Senate leaders reach deal to fully transfer power to Democrats, Schumer says

Senate leaders reach deal to fully transfer power to Democrats, Schumer says

February 3, 2021
  • The Senate has reached a deal on how to share power in an evenly split chamber, Majority Leader Chuck Schumer said.
  • For two weeks since Democrats took control of a 50-50 Senate, the lack of a power sharing agreement left Republicans in control of committees.
  • Lack of full Senate control threatened to delay confirmation of some of President Joe Biden's Cabinet nominees and potentially passage of legislation.

Senate leaders reached a deal to transfer control of committees to Democrats, two weeks after the party took control of the chamber, Majority Leader Chuck Schumer said Wednesday.

The New York Democrat came to a deal with Minority Leader Mitch McConnell, R-Ky., on how to share power in a Senate split 50-50. The two wrangled for weeks over how to structure Senate rules, technically leaving Republicans in control of committees that decide when to move ahead with nominations and legislation.

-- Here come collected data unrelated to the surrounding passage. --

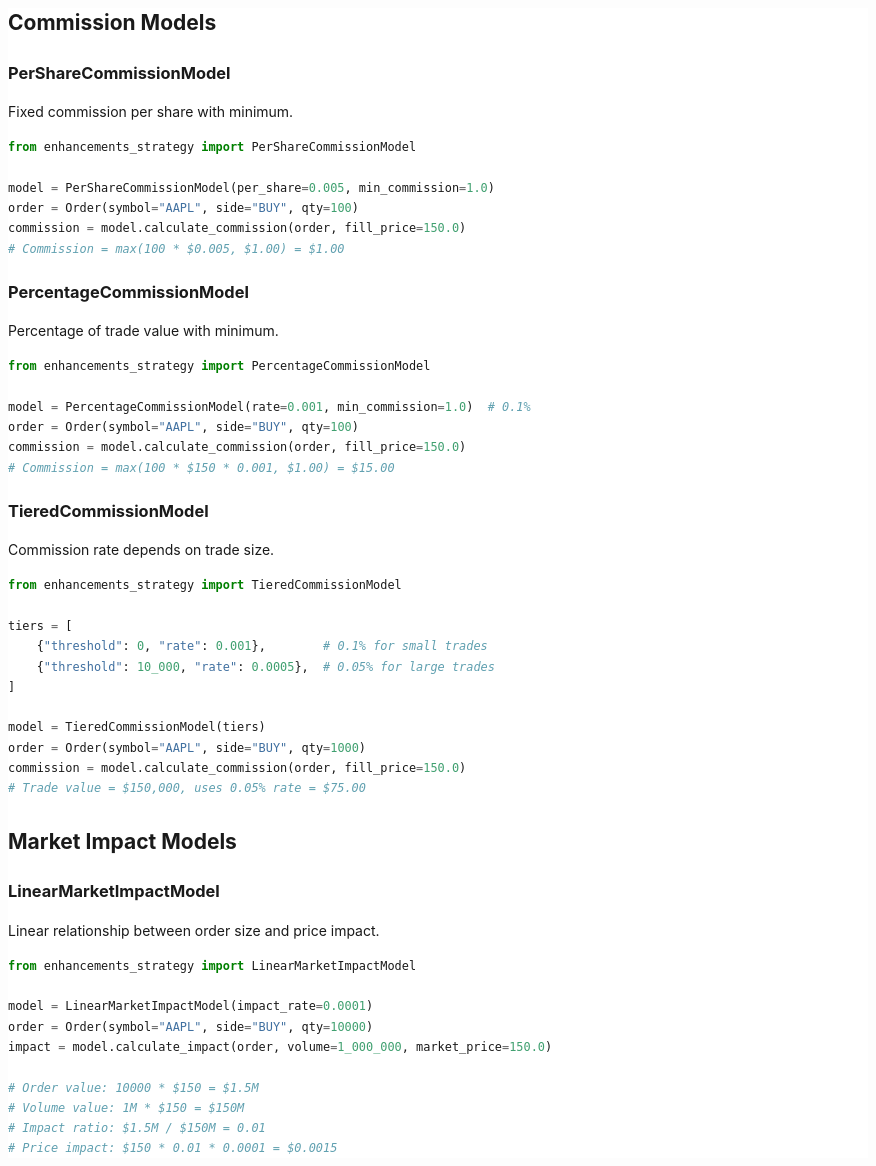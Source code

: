 ## Commission Models

### PerShareCommissionModel
Fixed commission per share with minimum.

```python
from enhancements_strategy import PerShareCommissionModel

model = PerShareCommissionModel(per_share=0.005, min_commission=1.0)
order = Order(symbol="AAPL", side="BUY", qty=100)
commission = model.calculate_commission(order, fill_price=150.0)
# Commission = max(100 * $0.005, $1.00) = $1.00
```

### PercentageCommissionModel
Percentage of trade value with minimum.

```python
from enhancements_strategy import PercentageCommissionModel

model = PercentageCommissionModel(rate=0.001, min_commission=1.0)  # 0.1%
order = Order(symbol="AAPL", side="BUY", qty=100)
commission = model.calculate_commission(order, fill_price=150.0)
# Commission = max(100 * $150 * 0.001, $1.00) = $15.00
```

### TieredCommissionModel
Commission rate depends on trade size.

```python
from enhancements_strategy import TieredCommissionModel

tiers = [
    {"threshold": 0, "rate": 0.001},        # 0.1% for small trades
    {"threshold": 10_000, "rate": 0.0005},  # 0.05% for large trades
]

model = TieredCommissionModel(tiers)
order = Order(symbol="AAPL", side="BUY", qty=1000)
commission = model.calculate_commission(order, fill_price=150.0)
# Trade value = $150,000, uses 0.05% rate = $75.00
```

## Market Impact Models

### LinearMarketImpactModel
Linear relationship between order size and price impact.

```python
from enhancements_strategy import LinearMarketImpactModel

model = LinearMarketImpactModel(impact_rate=0.0001)
order = Order(symbol="AAPL", side="BUY", qty=10000)  
impact = model.calculate_impact(order, volume=1_000_000, market_price=150.0)

# Order value: 10000 * $150 = $1.5M
# Volume value: 1M * $150 = $150M  
# Impact ratio: $1.5M / $150M = 0.01
# Price impact: $150 * 0.01 * 0.0001 = $0.0015
```
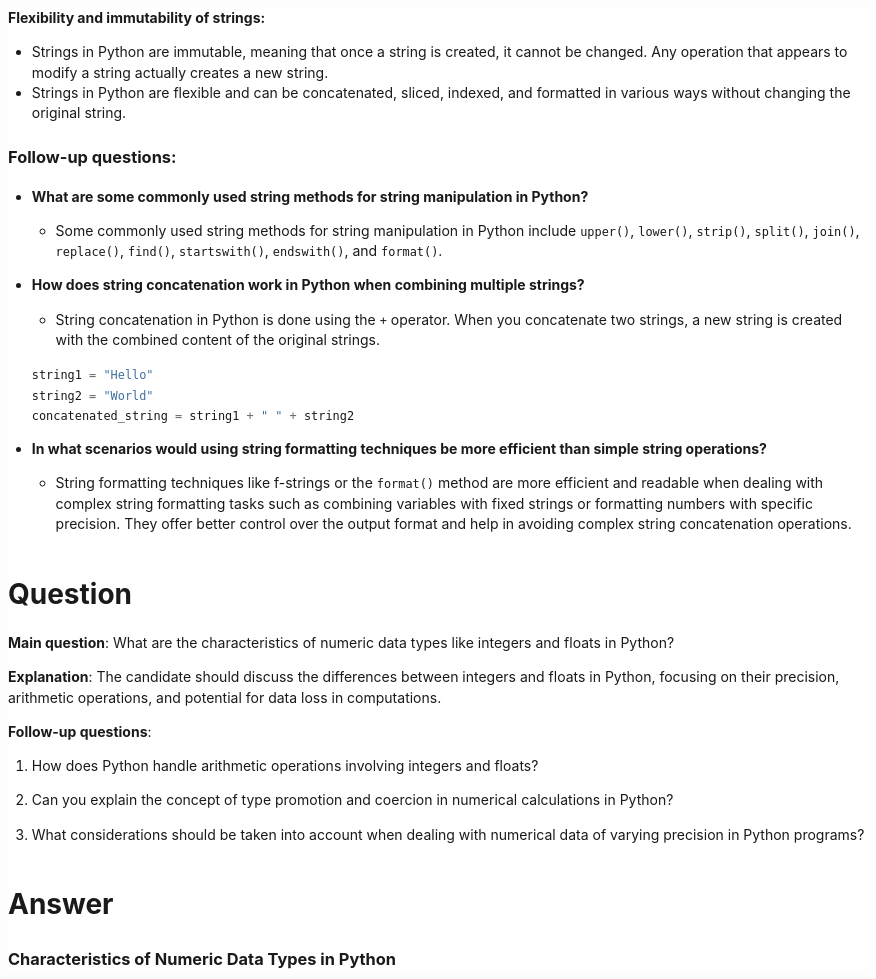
 ```python
```

**Flexibility and immutability of strings:**
- Strings in Python are immutable, meaning that once a string is created, it cannot be changed. Any operation that appears to modify a string actually creates a new string.
- Strings in Python are flexible and can be concatenated, sliced, indexed, and formatted in various ways without changing the original string.

### Follow-up questions:

- **What are some commonly used string methods for string manipulation in Python?**
  - Some commonly used string methods for string manipulation in Python include `upper()`, `lower()`, `strip()`, `split()`, `join()`, `replace()`, `find()`, `startswith()`, `endswith()`, and `format()`.

- **How does string concatenation work in Python when combining multiple strings?**
  - String concatenation in Python is done using the `+` operator. When you concatenate two strings, a new string is created with the combined content of the original strings.
  ```python
  string1 = "Hello"
  string2 = "World"
  concatenated_string = string1 + " " + string2
  ```

- **In what scenarios would using string formatting techniques be more efficient than simple string operations?**
  - String formatting techniques like f-strings or the `format()` method are more efficient and readable when dealing with complex string formatting tasks such as combining variables with fixed strings or formatting numbers with specific precision. They offer better control over the output format and help in avoiding complex string concatenation operations.

# Question
**Main question**: What are the characteristics of numeric data types like integers and floats in Python?

**Explanation**: The candidate should discuss the differences between integers and floats in Python, focusing on their precision, arithmetic operations, and potential for data loss in computations.

**Follow-up questions**:

1. How does Python handle arithmetic operations involving integers and floats?

2. Can you explain the concept of type promotion and coercion in numerical calculations in Python?

3. What considerations should be taken into account when dealing with numerical data of varying precision in Python programs?





# Answer
### Characteristics of Numeric Data Types in Python
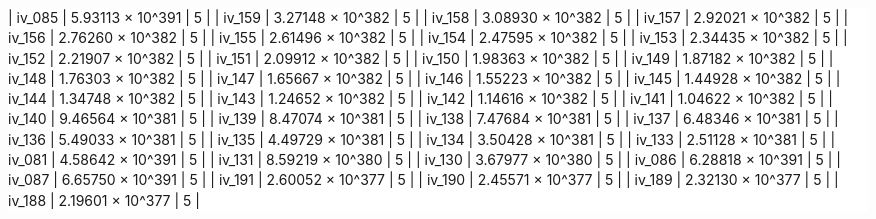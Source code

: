| iv_085 | 5.93113 × 10^391 | 5 |
| iv_159 | 3.27148 × 10^382 | 5 |
| iv_158 | 3.08930 × 10^382 | 5 |
| iv_157 | 2.92021 × 10^382 | 5 |
| iv_156 | 2.76260 × 10^382 | 5 |
| iv_155 | 2.61496 × 10^382 | 5 |
| iv_154 | 2.47595 × 10^382 | 5 |
| iv_153 | 2.34435 × 10^382 | 5 |
| iv_152 | 2.21907 × 10^382 | 5 |
| iv_151 | 2.09912 × 10^382 | 5 |
| iv_150 | 1.98363 × 10^382 | 5 |
| iv_149 | 1.87182 × 10^382 | 5 |
| iv_148 | 1.76303 × 10^382 | 5 |
| iv_147 | 1.65667 × 10^382 | 5 |
| iv_146 | 1.55223 × 10^382 | 5 |
| iv_145 | 1.44928 × 10^382 | 5 |
| iv_144 | 1.34748 × 10^382 | 5 |
| iv_143 | 1.24652 × 10^382 | 5 |
| iv_142 | 1.14616 × 10^382 | 5 |
| iv_141 | 1.04622 × 10^382 | 5 |
| iv_140 | 9.46564 × 10^381 | 5 |
| iv_139 | 8.47074 × 10^381 | 5 |
| iv_138 | 7.47684 × 10^381 | 5 |
| iv_137 | 6.48346 × 10^381 | 5 |
| iv_136 | 5.49033 × 10^381 | 5 |
| iv_135 | 4.49729 × 10^381 | 5 |
| iv_134 | 3.50428 × 10^381 | 5 |
| iv_133 | 2.51128 × 10^381 | 5 |
| iv_081 | 4.58642 × 10^391 | 5 |
| iv_131 | 8.59219 × 10^380 | 5 |
| iv_130 | 3.67977 × 10^380 | 5 |
| iv_086 | 6.28818 × 10^391 | 5 |
| iv_087 | 6.65750 × 10^391 | 5 |
| iv_191 | 2.60052 × 10^377 | 5 |
| iv_190 | 2.45571 × 10^377 | 5 |
| iv_189 | 2.32130 × 10^377 | 5 |
| iv_188 | 2.19601 × 10^377 | 5 |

Schumer said the Senate will pass the organizing resolution later Wednesday. Approval will mean "committees can promptly set up and get to work with Democrats holding the gavels," he added.

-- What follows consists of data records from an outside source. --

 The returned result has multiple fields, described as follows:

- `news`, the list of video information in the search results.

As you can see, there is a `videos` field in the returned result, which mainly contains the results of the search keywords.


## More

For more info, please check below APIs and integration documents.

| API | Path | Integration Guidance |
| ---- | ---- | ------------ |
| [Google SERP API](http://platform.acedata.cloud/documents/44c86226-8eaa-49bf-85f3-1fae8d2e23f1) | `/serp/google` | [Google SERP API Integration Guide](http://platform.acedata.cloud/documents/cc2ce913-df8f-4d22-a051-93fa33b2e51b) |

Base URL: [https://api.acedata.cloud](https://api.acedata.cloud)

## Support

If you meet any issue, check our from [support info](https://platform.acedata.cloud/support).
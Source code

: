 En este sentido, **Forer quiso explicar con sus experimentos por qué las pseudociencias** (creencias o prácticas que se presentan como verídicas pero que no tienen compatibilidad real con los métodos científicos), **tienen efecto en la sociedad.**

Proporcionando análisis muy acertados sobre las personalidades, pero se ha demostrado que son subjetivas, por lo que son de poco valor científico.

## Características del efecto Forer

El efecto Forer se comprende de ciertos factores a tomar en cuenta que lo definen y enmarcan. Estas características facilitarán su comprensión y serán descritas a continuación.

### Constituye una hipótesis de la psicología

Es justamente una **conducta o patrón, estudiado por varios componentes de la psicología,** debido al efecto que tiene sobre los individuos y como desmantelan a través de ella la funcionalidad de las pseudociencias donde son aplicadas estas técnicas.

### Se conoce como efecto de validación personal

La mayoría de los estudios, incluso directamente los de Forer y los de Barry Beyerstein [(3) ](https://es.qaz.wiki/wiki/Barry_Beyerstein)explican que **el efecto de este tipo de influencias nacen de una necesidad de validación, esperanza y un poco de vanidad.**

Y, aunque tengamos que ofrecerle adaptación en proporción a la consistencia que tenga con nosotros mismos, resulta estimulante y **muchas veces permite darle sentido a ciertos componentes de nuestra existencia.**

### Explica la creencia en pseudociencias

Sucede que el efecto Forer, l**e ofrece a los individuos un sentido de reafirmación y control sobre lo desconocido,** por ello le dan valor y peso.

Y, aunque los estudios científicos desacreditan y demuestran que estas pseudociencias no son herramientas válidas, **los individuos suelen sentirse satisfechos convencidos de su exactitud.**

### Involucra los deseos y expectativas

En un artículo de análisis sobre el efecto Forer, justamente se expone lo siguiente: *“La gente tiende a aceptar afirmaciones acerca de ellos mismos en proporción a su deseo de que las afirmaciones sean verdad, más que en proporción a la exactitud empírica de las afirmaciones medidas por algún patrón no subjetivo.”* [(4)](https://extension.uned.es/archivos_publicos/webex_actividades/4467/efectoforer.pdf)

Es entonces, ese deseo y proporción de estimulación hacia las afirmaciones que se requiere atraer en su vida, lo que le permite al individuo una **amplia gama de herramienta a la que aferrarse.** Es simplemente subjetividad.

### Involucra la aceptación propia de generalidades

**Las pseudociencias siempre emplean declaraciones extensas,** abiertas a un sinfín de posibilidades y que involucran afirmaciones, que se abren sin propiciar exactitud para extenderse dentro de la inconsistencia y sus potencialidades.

Republicans worked with Democrats to confirm several of President Joe Biden's nominees while they still held committee power. The Senate approved Transportation Secretary Pete Buttigieg and Homeland Security Secretary Alejandro Mayorkas on Tuesday, giving Biden six Cabinet members confirmed by the chamber.

Even so, GOP control threatened to delay approval of at least one of Biden's nominees. The top Republican and Democrat on the Judiciary Committee, Lindsey Graham of South Carolina and Dick Durbin of Illinois, respectively, had disagreed over when to hold a confirmation hearing for Attorney General nominee Merrick Garland.

McConnell had sought assurances that Democrats would not scrap the filibuster, which would allow any legislation to pass with a majority vote. The disagreement became moot when Democratic Sens. Joe Manchin of West Virginia and Kyrsten Sinema of Arizona said they would not vote to get rid of the tool.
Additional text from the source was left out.